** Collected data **
☆ ☆ ☆ ☆ ☆
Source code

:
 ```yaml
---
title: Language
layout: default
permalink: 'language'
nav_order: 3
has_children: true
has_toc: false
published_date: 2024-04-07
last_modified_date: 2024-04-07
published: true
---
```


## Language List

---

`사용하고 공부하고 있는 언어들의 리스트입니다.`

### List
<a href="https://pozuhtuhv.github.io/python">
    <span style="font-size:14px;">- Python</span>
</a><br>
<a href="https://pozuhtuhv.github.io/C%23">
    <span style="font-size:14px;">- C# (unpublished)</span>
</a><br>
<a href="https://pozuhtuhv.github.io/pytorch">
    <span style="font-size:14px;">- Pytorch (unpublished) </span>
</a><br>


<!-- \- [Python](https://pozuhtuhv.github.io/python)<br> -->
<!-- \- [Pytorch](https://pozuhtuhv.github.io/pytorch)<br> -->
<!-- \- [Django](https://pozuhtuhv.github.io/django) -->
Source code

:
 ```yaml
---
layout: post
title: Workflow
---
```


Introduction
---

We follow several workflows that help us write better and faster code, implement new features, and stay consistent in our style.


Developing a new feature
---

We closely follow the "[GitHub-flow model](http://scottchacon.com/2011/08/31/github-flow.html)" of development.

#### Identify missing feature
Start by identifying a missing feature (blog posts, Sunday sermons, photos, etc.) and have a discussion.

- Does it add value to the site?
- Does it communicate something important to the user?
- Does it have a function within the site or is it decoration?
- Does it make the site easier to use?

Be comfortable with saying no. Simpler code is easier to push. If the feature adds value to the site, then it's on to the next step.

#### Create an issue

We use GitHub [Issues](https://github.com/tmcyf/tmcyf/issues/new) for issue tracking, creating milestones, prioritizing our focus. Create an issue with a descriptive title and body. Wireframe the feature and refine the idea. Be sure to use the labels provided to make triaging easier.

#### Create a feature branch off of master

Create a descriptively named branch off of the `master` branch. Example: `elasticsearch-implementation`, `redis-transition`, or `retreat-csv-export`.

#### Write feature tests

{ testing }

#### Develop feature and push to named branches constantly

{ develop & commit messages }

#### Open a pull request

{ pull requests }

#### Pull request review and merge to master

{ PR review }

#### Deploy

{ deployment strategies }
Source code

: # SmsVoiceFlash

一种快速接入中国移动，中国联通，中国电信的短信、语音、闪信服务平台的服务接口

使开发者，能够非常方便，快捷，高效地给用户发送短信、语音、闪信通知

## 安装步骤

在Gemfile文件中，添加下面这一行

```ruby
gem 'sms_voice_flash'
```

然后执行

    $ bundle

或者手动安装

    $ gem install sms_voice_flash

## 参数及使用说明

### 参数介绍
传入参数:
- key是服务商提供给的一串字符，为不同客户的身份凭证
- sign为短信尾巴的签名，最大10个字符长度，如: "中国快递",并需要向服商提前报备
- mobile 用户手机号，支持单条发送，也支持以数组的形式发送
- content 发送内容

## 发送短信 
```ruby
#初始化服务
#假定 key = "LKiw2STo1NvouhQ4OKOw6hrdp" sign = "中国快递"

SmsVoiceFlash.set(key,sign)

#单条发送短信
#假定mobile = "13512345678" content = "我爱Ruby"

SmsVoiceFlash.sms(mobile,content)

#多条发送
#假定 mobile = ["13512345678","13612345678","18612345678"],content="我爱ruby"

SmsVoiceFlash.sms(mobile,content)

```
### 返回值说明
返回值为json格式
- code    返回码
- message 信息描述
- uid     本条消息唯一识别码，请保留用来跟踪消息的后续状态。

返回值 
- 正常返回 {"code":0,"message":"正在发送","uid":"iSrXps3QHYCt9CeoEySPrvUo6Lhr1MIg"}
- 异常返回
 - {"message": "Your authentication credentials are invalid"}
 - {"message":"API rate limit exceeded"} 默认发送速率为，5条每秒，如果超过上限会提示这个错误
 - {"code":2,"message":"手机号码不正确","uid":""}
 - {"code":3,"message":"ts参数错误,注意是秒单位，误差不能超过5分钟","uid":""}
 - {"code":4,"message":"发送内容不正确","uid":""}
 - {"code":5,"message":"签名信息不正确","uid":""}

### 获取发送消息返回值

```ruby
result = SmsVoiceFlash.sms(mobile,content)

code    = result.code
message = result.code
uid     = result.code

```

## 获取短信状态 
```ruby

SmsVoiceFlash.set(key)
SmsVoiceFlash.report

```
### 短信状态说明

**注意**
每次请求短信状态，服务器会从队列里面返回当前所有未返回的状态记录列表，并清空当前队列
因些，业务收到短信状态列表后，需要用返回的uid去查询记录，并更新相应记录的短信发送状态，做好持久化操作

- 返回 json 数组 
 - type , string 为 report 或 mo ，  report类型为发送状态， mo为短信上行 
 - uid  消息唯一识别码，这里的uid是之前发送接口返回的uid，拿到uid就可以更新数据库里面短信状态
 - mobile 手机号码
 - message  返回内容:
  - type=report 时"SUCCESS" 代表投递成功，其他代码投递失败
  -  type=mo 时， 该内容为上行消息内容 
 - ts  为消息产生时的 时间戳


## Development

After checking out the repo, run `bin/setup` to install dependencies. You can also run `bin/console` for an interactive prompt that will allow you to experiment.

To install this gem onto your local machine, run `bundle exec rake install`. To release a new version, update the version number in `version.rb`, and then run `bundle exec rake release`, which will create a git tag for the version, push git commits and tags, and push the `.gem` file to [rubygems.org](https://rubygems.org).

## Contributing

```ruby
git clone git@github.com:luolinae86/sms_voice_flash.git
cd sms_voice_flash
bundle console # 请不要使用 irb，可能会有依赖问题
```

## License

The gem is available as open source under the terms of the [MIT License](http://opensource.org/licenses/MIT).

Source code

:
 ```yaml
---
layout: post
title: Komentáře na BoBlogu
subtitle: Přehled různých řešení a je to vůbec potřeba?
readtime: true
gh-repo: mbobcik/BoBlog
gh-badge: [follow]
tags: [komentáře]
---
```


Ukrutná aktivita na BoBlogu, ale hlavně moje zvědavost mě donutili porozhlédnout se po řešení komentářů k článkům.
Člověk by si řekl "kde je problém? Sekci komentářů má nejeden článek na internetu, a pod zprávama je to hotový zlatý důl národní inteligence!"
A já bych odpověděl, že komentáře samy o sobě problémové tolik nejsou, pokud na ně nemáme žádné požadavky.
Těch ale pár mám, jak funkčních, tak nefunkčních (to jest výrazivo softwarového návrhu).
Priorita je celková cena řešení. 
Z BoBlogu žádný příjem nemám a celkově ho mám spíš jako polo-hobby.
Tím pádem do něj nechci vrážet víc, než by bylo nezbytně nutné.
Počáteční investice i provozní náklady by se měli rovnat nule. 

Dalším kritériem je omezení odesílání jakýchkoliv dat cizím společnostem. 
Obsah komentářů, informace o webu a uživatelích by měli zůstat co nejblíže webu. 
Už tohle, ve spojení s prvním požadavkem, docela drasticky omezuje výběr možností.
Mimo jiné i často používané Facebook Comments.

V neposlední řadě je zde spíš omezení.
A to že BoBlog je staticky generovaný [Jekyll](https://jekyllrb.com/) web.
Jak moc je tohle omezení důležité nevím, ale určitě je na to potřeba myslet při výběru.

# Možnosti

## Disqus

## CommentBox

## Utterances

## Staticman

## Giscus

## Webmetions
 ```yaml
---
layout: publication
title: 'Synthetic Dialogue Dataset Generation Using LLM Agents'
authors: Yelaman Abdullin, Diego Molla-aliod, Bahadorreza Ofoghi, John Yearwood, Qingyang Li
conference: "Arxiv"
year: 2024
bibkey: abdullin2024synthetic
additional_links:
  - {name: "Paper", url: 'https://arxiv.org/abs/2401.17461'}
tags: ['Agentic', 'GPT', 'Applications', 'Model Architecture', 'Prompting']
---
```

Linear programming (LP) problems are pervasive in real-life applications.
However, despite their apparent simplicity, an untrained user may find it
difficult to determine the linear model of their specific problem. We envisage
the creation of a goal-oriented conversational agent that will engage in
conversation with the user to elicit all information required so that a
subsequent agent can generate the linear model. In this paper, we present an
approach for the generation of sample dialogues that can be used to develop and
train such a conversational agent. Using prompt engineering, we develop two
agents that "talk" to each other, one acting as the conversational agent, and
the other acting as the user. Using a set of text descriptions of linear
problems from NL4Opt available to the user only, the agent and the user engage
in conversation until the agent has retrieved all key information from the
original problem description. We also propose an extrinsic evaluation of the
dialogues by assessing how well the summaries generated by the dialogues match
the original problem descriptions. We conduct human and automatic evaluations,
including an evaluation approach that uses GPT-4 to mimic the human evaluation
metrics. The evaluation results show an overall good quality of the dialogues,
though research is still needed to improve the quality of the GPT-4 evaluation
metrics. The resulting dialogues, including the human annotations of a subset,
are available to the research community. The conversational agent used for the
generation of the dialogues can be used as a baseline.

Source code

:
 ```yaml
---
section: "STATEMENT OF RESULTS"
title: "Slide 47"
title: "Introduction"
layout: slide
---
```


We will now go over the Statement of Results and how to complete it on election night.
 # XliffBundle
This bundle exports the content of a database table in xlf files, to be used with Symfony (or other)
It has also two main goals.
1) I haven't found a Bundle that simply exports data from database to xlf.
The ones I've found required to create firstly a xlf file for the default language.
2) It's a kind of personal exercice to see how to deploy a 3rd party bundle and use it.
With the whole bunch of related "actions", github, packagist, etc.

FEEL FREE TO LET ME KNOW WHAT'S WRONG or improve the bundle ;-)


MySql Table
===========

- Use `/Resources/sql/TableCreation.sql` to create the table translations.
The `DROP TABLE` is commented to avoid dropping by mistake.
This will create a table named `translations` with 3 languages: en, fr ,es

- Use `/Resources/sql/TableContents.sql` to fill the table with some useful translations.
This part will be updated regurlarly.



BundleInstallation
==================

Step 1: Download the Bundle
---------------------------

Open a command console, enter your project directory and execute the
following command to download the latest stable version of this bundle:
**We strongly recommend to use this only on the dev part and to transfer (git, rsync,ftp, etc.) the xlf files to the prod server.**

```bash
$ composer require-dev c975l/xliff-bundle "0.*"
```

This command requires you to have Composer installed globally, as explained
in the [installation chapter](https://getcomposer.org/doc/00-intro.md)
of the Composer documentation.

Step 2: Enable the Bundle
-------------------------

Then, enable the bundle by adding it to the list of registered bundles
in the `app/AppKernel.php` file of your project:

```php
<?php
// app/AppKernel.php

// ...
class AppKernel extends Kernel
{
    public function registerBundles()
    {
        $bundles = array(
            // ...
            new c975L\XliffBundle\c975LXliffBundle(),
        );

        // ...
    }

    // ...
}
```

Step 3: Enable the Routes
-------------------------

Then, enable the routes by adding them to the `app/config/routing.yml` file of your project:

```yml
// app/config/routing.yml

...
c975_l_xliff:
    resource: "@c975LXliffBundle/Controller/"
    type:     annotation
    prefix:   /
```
☆ ☆ ☆ ☆ ☆
All lines with the string "omezení" must be copied from the data.

** Result **
Dalším kritériem je omezení odesílání jakýchkoliv dat cizím společnostem. 
V neposlední řadě je zde spíš omezení.
Jak moc je tohle omezení důležité nevím, ale určitě je na to potřeba myslet při výběru.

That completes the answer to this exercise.